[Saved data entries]
- - -

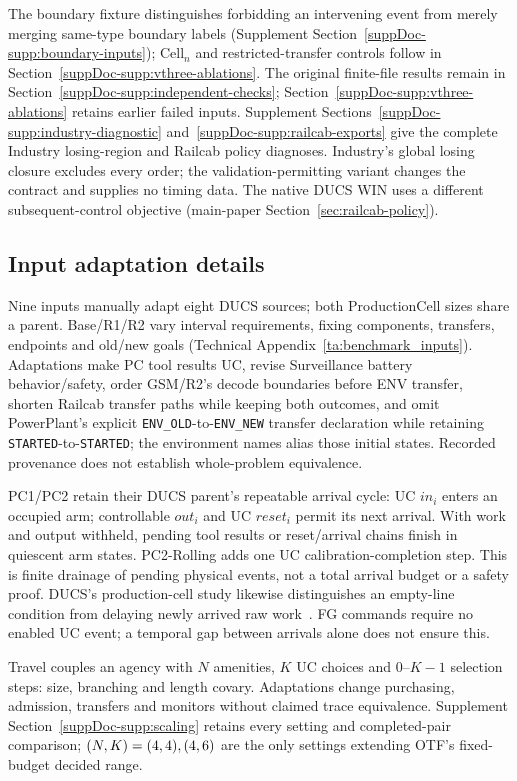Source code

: The boundary fixture distinguishes forbidding an intervening event from merely merging same-type boundary labels (Supplement Section~\ref{suppDoc-supp:boundary-inputs}); Cell$_n$ and restricted-transfer controls follow in Section~\ref{suppDoc-supp:vthree-ablations}. The original finite-file results remain in Section~\ref{suppDoc-supp:independent-checks}; Section~\ref{suppDoc-supp:vthree-ablations} retains earlier failed inputs. Supplement Sections~\ref{suppDoc-supp:industry-diagnostic} and~\ref{suppDoc-supp:railcab-exports} give the complete Industry losing-region and Railcab policy diagnoses. Industry's global losing closure excludes every order; the validation-permitting variant changes the contract and supplies no timing data. The native DUCS WIN uses a different subsequent-control objective (main-paper Section~\ref{sec:railcab-policy}).

\subsection{Input adaptation details}
Nine inputs manually adapt eight DUCS sources; both ProductionCell sizes share a parent. Base/R1/R2 vary interval requirements, fixing components, transfers, endpoints and old/new goals (Technical Appendix~\ref{ta:benchmark_inputs}). Adaptations make PC tool results UC, revise Surveillance battery behavior/safety, order GSM/R2's decode boundaries before ENV transfer, shorten Railcab transfer paths while keeping both outcomes, and omit PowerPlant's explicit \texttt{ENV\_OLD}-to-\texttt{ENV\_NEW} transfer declaration while retaining \texttt{STARTED}-to-\texttt{STARTED}; the environment names alias those initial states. Recorded provenance does not establish whole-problem equivalence.

PC1/PC2 retain their DUCS parent's repeatable arrival cycle: UC $in_i$ enters an occupied arm; controllable $out_i$ and UC $reset_i$ permit its next arrival. With work and output withheld, pending tool results or reset/arrival chains finish in quiescent arm states. PC2-Rolling adds one UC calibration-completion step. This is finite drainage of pending physical events, not a total arrival budget or a safety proof. DUCS's production-cell study likewise distinguishes an empty-line condition from delaying newly arrived raw work~\cite[Sec.~6.1]{Nahabedian2020}. FG commands require no enabled UC event; a temporal gap between arrivals alone does not ensure this.

Travel couples an agency with $N$ amenities, $K$ UC choices and $0$--$K-1$ selection steps: size, branching and length covary. Adaptations change purchasing, admission, transfers and monitors without claimed trace equivalence. Supplement Section~\ref{suppDoc-supp:scaling} retains every setting and completed-pair comparison; $(N,K)=\FixedTravelAdditionalSettingsMath{}$ are the only settings extending OTF's fixed-budget decided range.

- - -

#### TASK DETAILS
Without the pictures, retype each line of the records above exactly.

#### REPLY TO THE TASK
Source code

: The boundary fixture distinguishes forbidding an intervening event from merely merging same-type boundary labels (Supplement Section~\ref{suppDoc-supp:boundary-inputs}); Cell$_n$ and restricted-transfer controls follow in Section~\ref{suppDoc-supp:vthree-ablations}. The original finite-file results remain in Section~\ref{suppDoc-supp:independent-checks}; Section~\ref{suppDoc-supp:vthree-ablations} retains earlier failed inputs. Supplement Sections~\ref{suppDoc-supp:industry-diagnostic} and~\ref{suppDoc-supp:railcab-exports} give the complete Industry losing-region and Railcab policy diagnoses. Industry's global losing closure excludes every order; the validation-permitting variant changes the contract and supplies no timing data. The native DUCS WIN uses a different subsequent-control objective (main-paper Section~\ref{sec:railcab-policy}).

\subsection{Input adaptation details}
Nine inputs manually adapt eight DUCS sources; both ProductionCell sizes share a parent. Base/R1/R2 vary interval requirements, fixing components, transfers, endpoints and old/new goals (Technical Appendix~\ref{ta:benchmark_inputs}). Adaptations make PC tool results UC, revise Surveillance battery behavior/safety, order GSM/R2's decode boundaries before ENV transfer, shorten Railcab transfer paths while keeping both outcomes, and omit PowerPlant's explicit \texttt{ENV\_OLD}-to-\texttt{ENV\_NEW} transfer declaration while retaining \texttt{STARTED}-to-\texttt{STARTED}; the environment names alias those initial states. Recorded provenance does not establish whole-problem equivalence.

PC1/PC2 retain their DUCS parent's repeatable arrival cycle: UC $in_i$ enters an occupied arm; controllable $out_i$ and UC $reset_i$ permit its next arrival. With work and output withheld, pending tool results or reset/arrival chains finish in quiescent arm states. PC2-Rolling adds one UC calibration-completion step. This is finite drainage of pending physical events, not a total arrival budget or a safety proof. DUCS's production-cell study likewise distinguishes an empty-line condition from delaying newly arrived raw work~\cite[Sec.~6.1]{Nahabedian2020}. FG commands require no enabled UC event; a temporal gap between arrivals alone does not ensure this.

Travel couples an agency with $N$ amenities, $K$ UC choices and $0$--$K-1$ selection steps: size, branching and length covary. Adaptations change purchasing, admission, transfers and monitors without claimed trace equivalence. Supplement Section~\ref{suppDoc-supp:scaling} retains every setting and completed-pair comparison; $(N,K)=\FixedTravelAdditionalSettingsMath{}$ are the only settings extending OTF's fixed-budget decided range.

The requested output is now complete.